Justice of the High Court Division of Bangladesh

Personal details
- Profession: Judge

= Md. Emdadul Huq =

Bangladeshi Judge

Md. Emdadul Huq is a judge of the High Court Division of the Bangladesh Supreme Court.

== Early life ==
Emdadul Huq was born on 16 October 1956 in Gopalganj District. He completed his bachelor's degree in law from the University of Rajshahi.

== Career ==
After Emdadul Huq graduated, he worked as a lawyer in the Rajshahi District Court on 11 March 1985. On 13 April 1987, Emdadul Huq became a lawyer of the High Court Division. Emdadul Huq was appointed a lawyer of the High Division of the Bangladesh Supreme Court on 27 February 2001.

Emdadul Huq was appointed an additional judge in the High Court Division on 23 August 2004 and was made a permanent judge on 23 August 2006.

Emdadul Huq was one of nineteen judges who filed an appeal with the Bangladesh Supreme Court on 28 July 2008 challenging a High Court verdict which ordered the government to appoint ten permanent judges to the High Court Division whose appointment was not confirmed by the previous Bangladesh Nationalist Party government. On 30 July 2008, Emdadul Huq and Justice Sharif Uddin Chaklader issued a verdict halting corruption cases against six accused and granting them bail. The six accused were Syed Abdullah Muhammad Taher, former Bangladesh Jamaat-e-Islami member of parliament, M. A. Hashem, former Bangladesh Nationalist Party member of parliament and owner of Partex Group, Sayeed Hossain Chowdhury, owner of HRC Group, Giridhari Lal Modi, founder of Uttara Group, Syed Galib Ahmed, director of Global Agro Trade (Pvt) Company Limited (GATCO Group), and Syed Tanveer Ahmed, director of Global Agro Trade (Pvt) Company Limited (GATCO Group).
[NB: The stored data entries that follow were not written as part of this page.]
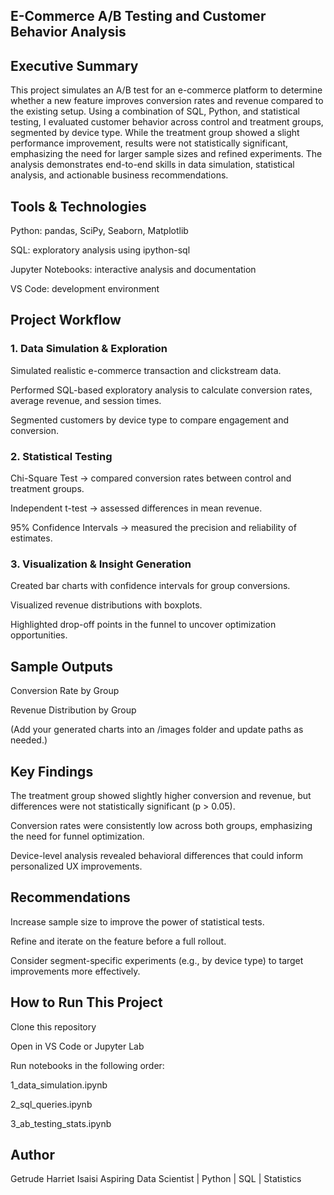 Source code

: ## E-Commerce A/B Testing and Customer Behavior Analysis
## Executive Summary

This project simulates an A/B test for an e-commerce platform to determine whether a new feature improves conversion rates and revenue compared to the existing setup. Using a combination of SQL, Python, and statistical testing, I evaluated customer behavior across control and treatment groups, segmented by device type. While the treatment group showed a slight performance improvement, results were not statistically significant, emphasizing the need for larger sample sizes and refined experiments. The analysis demonstrates end-to-end skills in data simulation, statistical analysis, and actionable business recommendations.

## Tools & Technologies

Python: pandas, SciPy, Seaborn, Matplotlib

SQL: exploratory analysis using ipython-sql

Jupyter Notebooks: interactive analysis and documentation

VS Code: development environment

## Project Workflow
### 1. Data Simulation & Exploration

Simulated realistic e-commerce transaction and clickstream data.

Performed SQL-based exploratory analysis to calculate conversion rates, average revenue, and session times.

Segmented customers by device type to compare engagement and conversion.

### 2. Statistical Testing

Chi-Square Test → compared conversion rates between control and treatment groups.

Independent t-test → assessed differences in mean revenue.

95% Confidence Intervals → measured the precision and reliability of estimates.

### 3. Visualization & Insight Generation

Created bar charts with confidence intervals for group conversions.

Visualized revenue distributions with boxplots.

Highlighted drop-off points in the funnel to uncover optimization opportunities.

## Sample Outputs

Conversion Rate by Group


Revenue Distribution by Group


(Add your generated charts into an /images folder and update paths as needed.)

## Key Findings

The treatment group showed slightly higher conversion and revenue, but differences were not statistically significant (p > 0.05).

Conversion rates were consistently low across both groups, emphasizing the need for funnel optimization.

Device-level analysis revealed behavioral differences that could inform personalized UX improvements.

## Recommendations

Increase sample size to improve the power of statistical tests.

Refine and iterate on the feature before a full rollout.

Consider segment-specific experiments (e.g., by device type) to target improvements more effectively.

## How to Run This Project

Clone this repository

Open in VS Code or Jupyter Lab

Run notebooks in the following order:

1_data_simulation.ipynb

2_sql_queries.ipynb

3_ab_testing_stats.ipynb

## Author
Getrude Harriet Isaisi
Aspiring Data Scientist | Python | SQL | Statistics




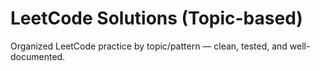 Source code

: # LeetCode Solutions (Topic-based)

Organized LeetCode practice by topic/pattern — clean, tested, and well-documented.
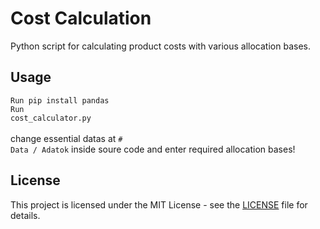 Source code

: # Cost Calculation

Python script for calculating product costs with various allocation bases.

## Usage

<code>Run pip install pandas</code>
<br>
<code>Run cost_calculator.py</code>
<br>
<br>change essential datas at <code># Data / Adatok</code> inside soure code and enter required allocation bases!

## License

This project is licensed under the MIT License - see the [LICENSE](LICENSE) file for details.
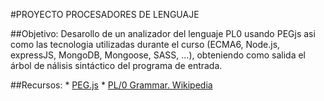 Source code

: #PROYECTO PROCESADORES DE LENGUAJE

##Objetivo:
    Desarollo de un analizador del lenguaje PL0 usando PEGjs asi como las tecnologia utilizadas durante el curso (ECMA6, Node.js, 
    expressJS, MongoDB, Mongoose, SASS, ...), obteniendo como salida el árbol de nálisis sintáctico del programa de entrada.
    
##Recursos:
    * [PEG.js](http://pegjs.majda.cz/)
    * [PL/0 Grammar. Wikipedia](http://en.wikipedia.org/wiki/Recursive_descent_parser)
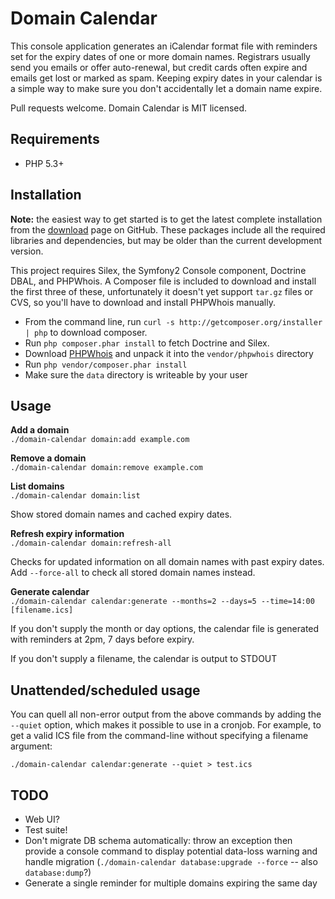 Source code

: Domain Calendar
===============

This console application generates an iCalendar format file with reminders set for the expiry dates of one or more domain names. Registrars usually send you emails or offer auto-renewal, but credit cards often expire and emails get lost or marked as spam. Keeping expiry dates in your calendar is a simple way to make sure you don't accidentally let a domain name expire.

Pull requests welcome. Domain Calendar is MIT licensed.


Requirements
------------

* PHP 5.3+


Installation
------------

**Note:** the easiest way to get started is to get the latest complete installation from the [download](https://github.com/inanimatt/Domain-Calendar/downloads) page on GitHub. These packages include all the required libraries and dependencies, but may be older than the current development version.

This project requires Silex, the Symfony2 Console component, Doctrine DBAL, and PHPWhois. A Composer file is included to download and install the first three of these, unfortunately it doesn't yet support `tar.gz` files or CVS, so you'll have to download and install PHPWhois manually.

* From the command line, run `curl -s http://getcomposer.org/installer | php` to download composer.
* Run `php composer.phar install` to fetch Doctrine and Silex.
* Download [PHPWhois](http://sourceforge.net/projects/phpwhois/files/phpwhois/) and unpack it into the `vendor/phpwhois` directory
* Run `php vendor/composer.phar install`
* Make sure the `data` directory is writeable by your user

Usage
-----

**Add a domain**  
`./domain-calendar domain:add example.com`

**Remove a domain**  
`./domain-calendar domain:remove example.com`

**List domains**  
`./domain-calendar domain:list`

Show stored domain names and cached expiry dates.

**Refresh expiry information**  
`./domain-calendar domain:refresh-all`

Checks for updated information on all domain names with past expiry dates. Add `--force-all` to check all stored domain names instead.

**Generate calendar**  
`./domain-calendar calendar:generate --months=2 --days=5 --time=14:00 [filename.ics]`

If you don't supply the month or day options, the calendar file is generated with reminders at 2pm, 7 days before expiry.

If you don't supply a filename, the calendar is output to STDOUT


Unattended/scheduled usage
--------------------------

You can quell all non-error output from the above commands by adding the `--quiet` option, which makes it possible to use in a cronjob. For example, to get a valid ICS file from the command-line without specifying a filename argument:

`./domain-calendar calendar:generate --quiet > test.ics`


TODO
----

* Web UI?
* Test suite!
* Don't migrate DB schema automatically: throw an exception then provide a console command to display potential data-loss warning and handle migration (`./domain-calendar database:upgrade --force` -- also `database:dump`?)
* Generate a single reminder for multiple domains expiring the same day
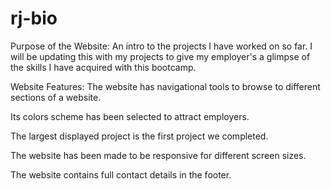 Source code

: # rj-bio

Purpose of the Website:
An intro to the projects I have worked on so far. I will be updating this with my projects to give my employer's a glimpse of the skills I have acquired with this bootcamp.

Website Features:
The website has navigational tools to browse to different sections of a website.

Its colors scheme has been selected to attract employers.

The largest displayed project is the first project we completed.

The website has been made to be responsive for different screen sizes.

The website contains full contact details in the footer.

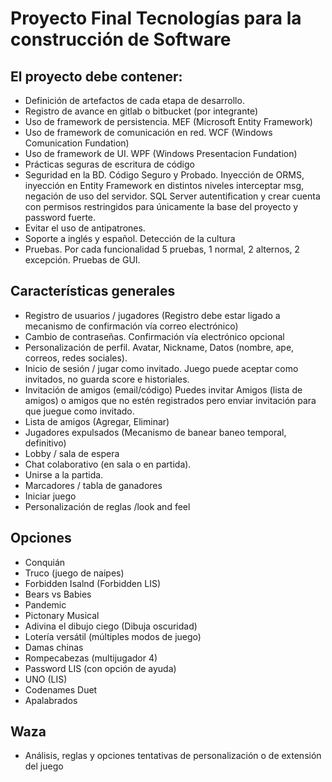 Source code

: # Proyecto Final Tecnologías para la construcción de Software

## El proyecto debe contener:
- Definición de artefactos de cada etapa de desarrollo.
- Registro de avance en gitlab o bitbucket (por integrante)
- Uso de framework de persistencia. MEF (Microsoft Entity Framework)
- Uso de framework de comunicación en red.  WCF (Windows Comunication Fundation) 
- Uso de framework de UI. WPF (Windows Presentacion Fundation)
- Prácticas seguras de escritura de código 
- Seguridad en la BD. Código Seguro y Probado. Inyección de ORMS, inyección en Entity Framework en distintos niveles interceptar msg, negación de uso del servidor. SQL Server autentification y crear cuenta con permisos restringidos para únicamente la base del proyecto y password fuerte.
- Evitar el uso de antipatrones.  
- Soporte a inglés y español. Detección de la cultura
- Pruebas. Por cada funcionalidad 5 pruebas, 1 normal, 2 alternos, 2 excepción. Pruebas de GUI.
## Características generales
- Registro de usuarios / jugadores (Registro debe estar ligado a mecanismo de confirmación vía correo electrónico)
- Cambio de contraseñas. Confirmación vía electrónico opcional
- Personalización de perfil. Avatar, Nickname, Datos (nombre, ape, correos, redes sociales).
- Inicio de sesión / jugar como invitado. Juego puede aceptar como invitados, no guarda score e historiales.
- Invitación de amigos (email/código) Puedes invitar Amigos (lista de amigos) o amigos que no estén registrados pero enviar invitación para que juegue como invitado.
- Lista de amigos (Agregar, Eliminar)
- Jugadores expulsados (Mecanismo de banear baneo temporal,  definitivo)
- Lobby / sala de espera 
- Chat colaborativo (en sala o en partida). 
- Unirse a la partida. 
- Marcadores / tabla de ganadores 
- Iniciar juego
- Personalización de reglas /look and feel 

## Opciones
- Conquián
- Truco (juego de naipes)
- Forbidden Isalnd (Forbidden LIS)
- Bears vs Babies
- Pandemic
- Pictonary Musical
- Adivina el dibujo ciego (Dibuja oscuridad)
- Lotería versátil (múltiples modos de juego)
- Damas chinas
- Rompecabezas (multijugador 4)
- Password LIS (con opción de ayuda)
- UNO (LIS)
- Codenames Duet
- Apalabrados


## Waza
- Análisis, reglas y opciones tentativas de personalización o de extensión del juego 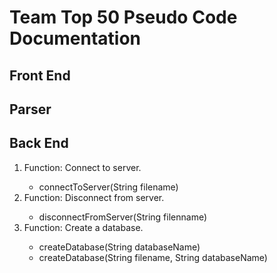 # Team Top 50 Pseudo Code Documentation

## Front End

## Parser

## Back End

<ol>
  <li>Function: Connect to server.</li>
    <ul>
      <li>connectToServer(String filename)</li>
    </ul>
  <li>Function: Disconnect from server.</li>
    <ul>
      <li>disconnectFromServer(String filenname)</li>
    </ul>
  <li>Function: Create a database.</li>
    <ul>
      <li>createDatabase(String databaseName)</li>
      <li>createDatabase(String filename, String databaseName)</li>
    </ul>
</ol>
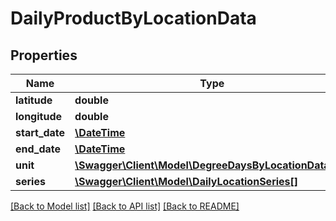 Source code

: # DailyProductByLocationData

## Properties
Name | Type | Description | Notes
------------ | ------------- | ------------- | -------------
**latitude** | **double** |  | [optional] 
**longitude** | **double** |  | [optional] 
**start_date** | [**\DateTime**](Date.md) |  | [optional] 
**end_date** | [**\DateTime**](Date.md) |  | [optional] 
**unit** | [**\Swagger\Client\Model\DegreeDaysByLocationDataUnit**](DegreeDaysByLocationDataUnit.md) |  | [optional] 
**series** | [**\Swagger\Client\Model\DailyLocationSeries[]**](DailyLocationSeries.md) |  | [optional] 

[[Back to Model list]](../README.md#documentation-for-models) [[Back to API list]](../README.md#documentation-for-api-endpoints) [[Back to README]](../README.md)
On 18 November 2009, Emdadul Huq and Justice AFM Abdur Rahman issued a sua sponte ruling asking Minister of Home Affairs Sahara Khatun to explain extrajudicial killings within 48 hours. The verdict was given following a news report on extrajudicial killings. Sahara Khatun denied there had been any extrajudicial killings since her government came to power. He canceled the parliamentary membership of Abdul Kashem, a Jatiya Party politician, for being a loan defaulter.

Emdadul Huq was a commissioner of the fifth Bangladesh Judicial Service Commission in 2011.

On 6 December 2017, Emdadul Huq declared the parliamentary membership of Nizam Uddin Hazari illegal while his fellow judge on the bench, Justice FRM Nazmul Ahsan, disagreed with the verdict resulting in a split verdict. The case went to Justice Md Abu Zafor Siddique who issued a verdict in favor of Nizam Uddin Hazari.

On 12 February 2020, Emdadul Huq and Justice Md Akram Hossain Chowdhury issued an order asking the government to explain why the detention of Shariat Sarkar should not be declared illegal. He had been detained under the Digital Security Act for saying that he would pay clerics if they could prove singing was forbidden in Islam at a concert in Dhamrai.